# What you should do
Starting at the first line of the entries below, please return exactly each line up to and including the one with "## The Lists"; pictures stay out.

[Saved data entries]
______________________________
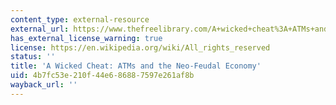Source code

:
 ```yaml
---
content_type: external-resource
external_url: https://www.thefreelibrary.com/A+wicked+cheat%3A+ATMs+and+the+neo-feudal+economy.-a0117424456
has_external_license_warning: true
license: https://en.wikipedia.org/wiki/All_rights_reserved
status: ''
title: 'A Wicked Cheat: ATMs and the Neo-Feudal Economy'
uid: 4b7fc53e-210f-44e6-8688-7597e261af8b
wayback_url: ''
---
```


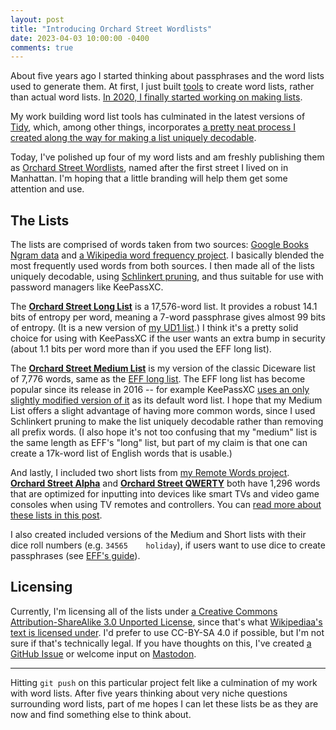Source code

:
 ```yaml
---
layout: post
title: "Introducing Orchard Street Wordlists"
date: 2023-04-03 10:00:00 -0400
comments: true
---
```


About five years ago I started thinking about passphrases and the word lists used to generate them. At first, I just built [tools](https://sts10.github.io/2018/05/05/compound-passphrase-list-safety-checker.html) to create word lists, rather than actual word lists. [In 2020, I finally started working on making lists](https://sts10.github.io/2020/09/30/making-a-word-list.html).

My work building word list tools has culminated in the latest versions of [Tidy](https://github.com/sts10/tidy), which, among other things, incorporates [a pretty neat process I created along the way for making a list uniquely decodable](https://sts10.github.io/2022/08/12/efficiently-pruning-until-uniquely-decodable.html).

Today, I've polished up four of my word lists and am freshly publishing them as [Orchard Street Wordlists](https://github.com/sts10/orchard-street-wordlists), named after the first street I lived on in Manhattan. I'm hoping that a little branding will help them get some attention and use.

## The Lists

The lists are comprised of words taken from two sources: [Google Books Ngram data](https://storage.googleapis.com/books/ngrams/books/datasetsv3.html) and [a Wikipedia word frequency project](https://github.com/IlyaSemenov/wikipedia-word-frequency/). I basically blended the most frequently used words from both sources. I then made all of the lists uniquely decodable, using [Schlinkert pruning](https://sts10.github.io/2022/08/12/efficiently-pruning-until-uniquely-decodable.html), and thus suitable for use with password managers like KeePassXC.

The [**Orchard Street Long List**](https://github.com/sts10/orchard-street-wordlists/blob/main/lists/orchard-street-long.txt) is a 17,576-word list. It provides a robust 14.1 bits of entropy per word, meaning a 7-word passphrase gives almost 99 bits of entropy. (It is a new version of [my UD1 list](https://github.com/sts10/generated-wordlists/blob/main/lists/experimental/ud1.txt).) I think it's a pretty solid choice for using with KeePassXC if the user wants an extra bump in security (about 1.1 bits per word more than if you used the EFF long list).

The [**Orchard Street Medium List**](https://github.com/sts10/orchard-street-wordlists/blob/main/lists/orchard-street-medium.txt) is my version of the classic Diceware list of 7,776 words, same as the [EFF long list](https://www.eff.org/deeplinks/2016/07/new-wordlists-random-passphrases). The EFF long list has become popular since its release in 2016 -- for example KeePassXC [uses an only slightly modified version of it](https://github.com/keepassxreboot/keepassxc/blob/develop/share/wordlists/eff_large.wordlist) as its default word list. I hope that my Medium List offers a slight advantage of having more common words, since I used Schlinkert pruning to make the list uniquely decodable rather than removing all prefix words. (I also hope it's not too confusing that my "medium" list is the same length as EFF's "long" list, but part of my claim is that one can create a 17k-word list of English words that is usable.)

And lastly, I included two short lists from [my Remote Words project](https://github.com/sts10/remote-words). [**Orchard Street Alpha**](https://github.com/sts10/orchard-street-wordlists/blob/main/lists/orchard-street-alpha.txt) and [**Orchard Street QWERTY**](https://github.com/sts10/orchard-street-wordlists/blob/main/lists/orchard-street-qwerty.txt) both have 1,296 words that are optimized for inputting into devices like smart TVs and video game consoles when using TV remotes and controllers. You can [read more about these lists in this post](https://sts10.github.io/2022/10/24/a-good-netflix-password.html).

I also created included versions of the Medium and Short lists with their dice roll numbers (e.g. `34565	holiday`), if users want to use dice to create passphrases (see [EFF's guide](https://www.eff.org/dice)).

## Licensing

Currently, I'm licensing all of the lists under [a Creative Commons Attribution-ShareAlike 3.0 Unported License](http://creativecommons.org/licenses/by-sa/3.0/), since that's what [Wikipediaa's text is licensed under](https://foundation.wikimedia.org/wiki/Policy:Terms_of_Use#7._Licensing_of_Content). I'd prefer to use CC-BY-SA 4.0 if possible, but I'm not sure if that's technically legal. If you have thoughts on this, I've created [a GitHub Issue](https://github.com/sts10/orchard-street-wordlists/issues/1) or welcome input on [Mastodon](https://hachyderm.io/@schlink).

---

Hitting `git push` on this particular project felt like a culmination of my work with word lists. After five years thinking about very niche questions surrounding word lists, part of me hopes I can let these lists be as they are now and find something else to think about.
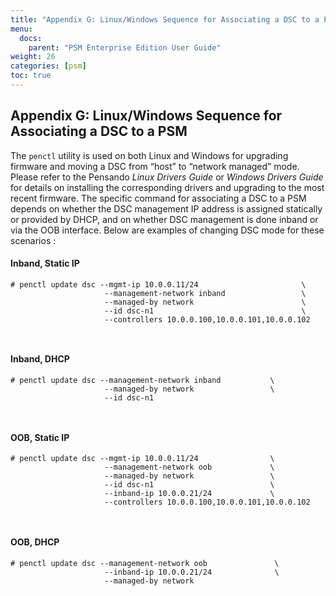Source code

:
 ```yaml
---
title: "Appendix G: Linux/Windows Sequence for Associating a DSC to a PSM"
menu:
  docs:
    parent: "PSM Enterprise Edition User Guide"
weight: 26
categories: [psm]
toc: true
---
```

## Appendix G: Linux/Windows Sequence for Associating a DSC to a PSM
The `penctl` utility is used on both Linux and Windows for upgrading firmware and moving a DSC from “host” to “network managed” mode.
Please refer to the Pensando *Linux Drivers Guide* or *Windows Drivers Guide* for details on installing the corresponding drivers and upgrading to the most recent firmware.
The specific command for associating a DSC to a PSM depends on whether the DSC management IP address is assigned statically or provided by DHCP, and on whether DSC management is done inband or via the OOB interface.  Below are examples of changing DSC mode for these scenarios :
#### Inband, Static IP


```
# penctl update dsc --mgmt-ip 10.0.0.11/24                       \
                     --management-network inband                 \
                     --managed-by network                        \
                     --id dsc-n1                                 \
                     --controllers 10.0.0.100,10.0.0.101,10.0.0.102
  
  

```

#### Inband, DHCP


```
# penctl update dsc --management-network inband           \
                     --managed-by network                 \
                     --id dsc-n1
  
  

```

#### OOB, Static IP


```
# penctl update dsc --mgmt-ip 10.0.0.11/24                \
                     --management-network oob             \
                     --managed-by network                 \
                     --id dsc-n1                          \
                     --inband-ip 10.0.0.21/24             \
                     --controllers 10.0.0.100,10.0.0.101,10.0.0.102
  
  

```

#### OOB, DHCP


```
# penctl update dsc --management-network oob               \
                     --inband-ip 10.0.0.21/24              \
                     --managed-by network
  
  

```
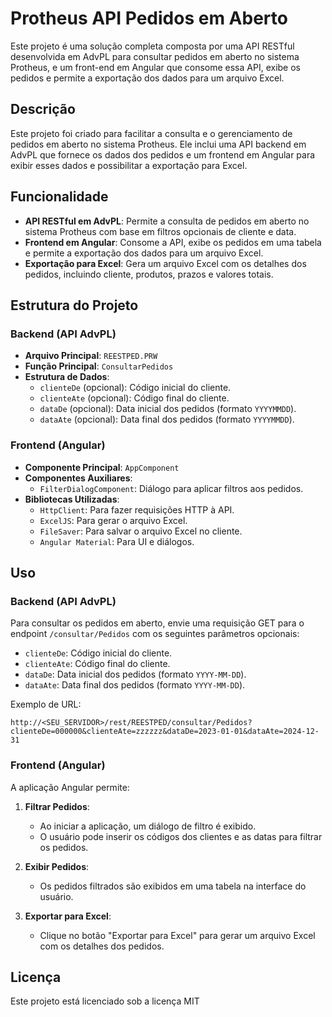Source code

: # Protheus API Pedidos em Aberto

Este projeto é uma solução completa composta por uma API RESTful desenvolvida em AdvPL para consultar pedidos em aberto no sistema Protheus, e um front-end em Angular que consome essa API, exibe os pedidos e permite a exportação dos dados para um arquivo Excel.


## Descrição

Este projeto foi criado para facilitar a consulta e o gerenciamento de pedidos em aberto no sistema Protheus. Ele inclui uma API backend em AdvPL que fornece os dados dos pedidos e um frontend em Angular para exibir esses dados e possibilitar a exportação para Excel.

## Funcionalidade

- **API RESTful em AdvPL**: Permite a consulta de pedidos em aberto no sistema Protheus com base em filtros opcionais de cliente e data.
- **Frontend em Angular**: Consome a API, exibe os pedidos em uma tabela e permite a exportação dos dados para um arquivo Excel.
- **Exportação para Excel**: Gera um arquivo Excel com os detalhes dos pedidos, incluindo cliente, produtos, prazos e valores totais.

## Estrutura do Projeto

### Backend (API AdvPL)

- **Arquivo Principal**: `REESTPED.PRW`
- **Função Principal**: `ConsultarPedidos`
- **Estrutura de Dados**:
  - `clienteDe` (opcional): Código inicial do cliente.
  - `clienteAte` (opcional): Código final do cliente.
  - `dataDe` (opcional): Data inicial dos pedidos (formato `YYYYMMDD`).
  - `dataAte` (opcional): Data final dos pedidos (formato `YYYYMMDD`).

### Frontend (Angular)

- **Componente Principal**: `AppComponent`
- **Componentes Auxiliares**:
  - `FilterDialogComponent`: Diálogo para aplicar filtros aos pedidos.
- **Bibliotecas Utilizadas**:
  - `HttpClient`: Para fazer requisições HTTP à API.
  - `ExcelJS`: Para gerar o arquivo Excel.
  - `FileSaver`: Para salvar o arquivo Excel no cliente.
  - `Angular Material`: Para UI e diálogos.


## Uso

### Backend (API AdvPL)

Para consultar os pedidos em aberto, envie uma requisição GET para o endpoint `/consultar/Pedidos` com os seguintes parâmetros opcionais:

- `clienteDe`: Código inicial do cliente.
- `clienteAte`: Código final do cliente.
- `dataDe`: Data inicial dos pedidos (formato `YYYY-MM-DD`).
- `dataAte`: Data final dos pedidos (formato `YYYY-MM-DD`).

Exemplo de URL:

```
http://<SEU_SERVIDOR>/rest/REESTPED/consultar/Pedidos?clienteDe=000000&clienteAte=zzzzzz&dataDe=2023-01-01&dataAte=2024-12-31
```

### Frontend (Angular)

A aplicação Angular permite:

1. **Filtrar Pedidos**:
   - Ao iniciar a aplicação, um diálogo de filtro é exibido.
   - O usuário pode inserir os códigos dos clientes e as datas para filtrar os pedidos.

2. **Exibir Pedidos**:
   - Os pedidos filtrados são exibidos em uma tabela na interface do usuário.

3. **Exportar para Excel**:
   - Clique no botão "Exportar para Excel" para gerar um arquivo Excel com os detalhes dos pedidos.


## Licença

Este projeto está licenciado sob a licença MIT

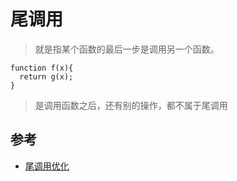 # 尾调用

>就是指某个函数的最后一步是调用另一个函数。

```
function f(x){
  return g(x);
}
```

>是调用函数之后，还有别的操作，都不属于尾调用



## 参考
- [尾调用优化](http://www.ruanyifeng.com/blog/2015/04/tail-call.html)

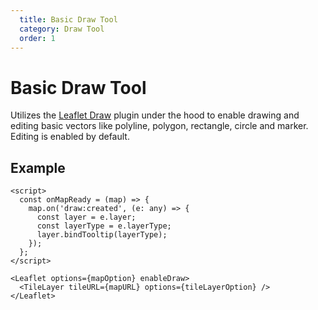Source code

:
 ```yaml
---
  title: Basic Draw Tool
  category: Draw Tool
  order: 1
---
```


<script>
  import BasicDraw from '/src/common/sample/drawtools/BasicDraw.svelte';
</script>

# Basic Draw Tool

Utilizes the [Leaflet Draw](https://github.com/Leaflet/Leaflet.draw) plugin under the hood to enable drawing and editing basic vectors like polyline, polygon, rectangle, circle and marker. Editing is enabled by default.
<br>

## Example

<div class="example">

  <BasicDraw />

```svelte
<script>
  const onMapReady = (map) => {
    map.on('draw:created', (e: any) => {
      const layer = e.layer;
      const layerType = e.layerType;
      layer.bindTooltip(layerType);
    });
  };
</script>

<Leaflet options={mapOption} enableDraw>
  <TileLayer tileURL={mapURL} options={tileLayerOption} />
</Leaflet>
```

</div>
______________________________
# Response to this exercise
Source code

:
 ```yaml
---
content_type: external-resource
external_url: https://www.thefreelibrary.com/A+wicked+cheat%3A+ATMs+and+the+neo-feudal+economy.-a0117424456
has_external_license_warning: true
license: https://en.wikipedia.org/wiki/All_rights_reserved
status: ''
title: 'A Wicked Cheat: ATMs and the Neo-Feudal Economy'
uid: 4b7fc53e-210f-44e6-8688-7597e261af8b
wayback_url: ''
---
```


Source code

:
 ```yaml
---
layout: post
title: "Introducing Orchard Street Wordlists"
date: 2023-04-03 10:00:00 -0400
comments: true
---
```


About five years ago I started thinking about passphrases and the word lists used to generate them. At first, I just built [tools](https://sts10.github.io/2018/05/05/compound-passphrase-list-safety-checker.html) to create word lists, rather than actual word lists. [In 2020, I finally started working on making lists](https://sts10.github.io/2020/09/30/making-a-word-list.html).

My work building word list tools has culminated in the latest versions of [Tidy](https://github.com/sts10/tidy), which, among other things, incorporates [a pretty neat process I created along the way for making a list uniquely decodable](https://sts10.github.io/2022/08/12/efficiently-pruning-until-uniquely-decodable.html).

Today, I've polished up four of my word lists and am freshly publishing them as [Orchard Street Wordlists](https://github.com/sts10/orchard-street-wordlists), named after the first street I lived on in Manhattan. I'm hoping that a little branding will help them get some attention and use.

## The Lists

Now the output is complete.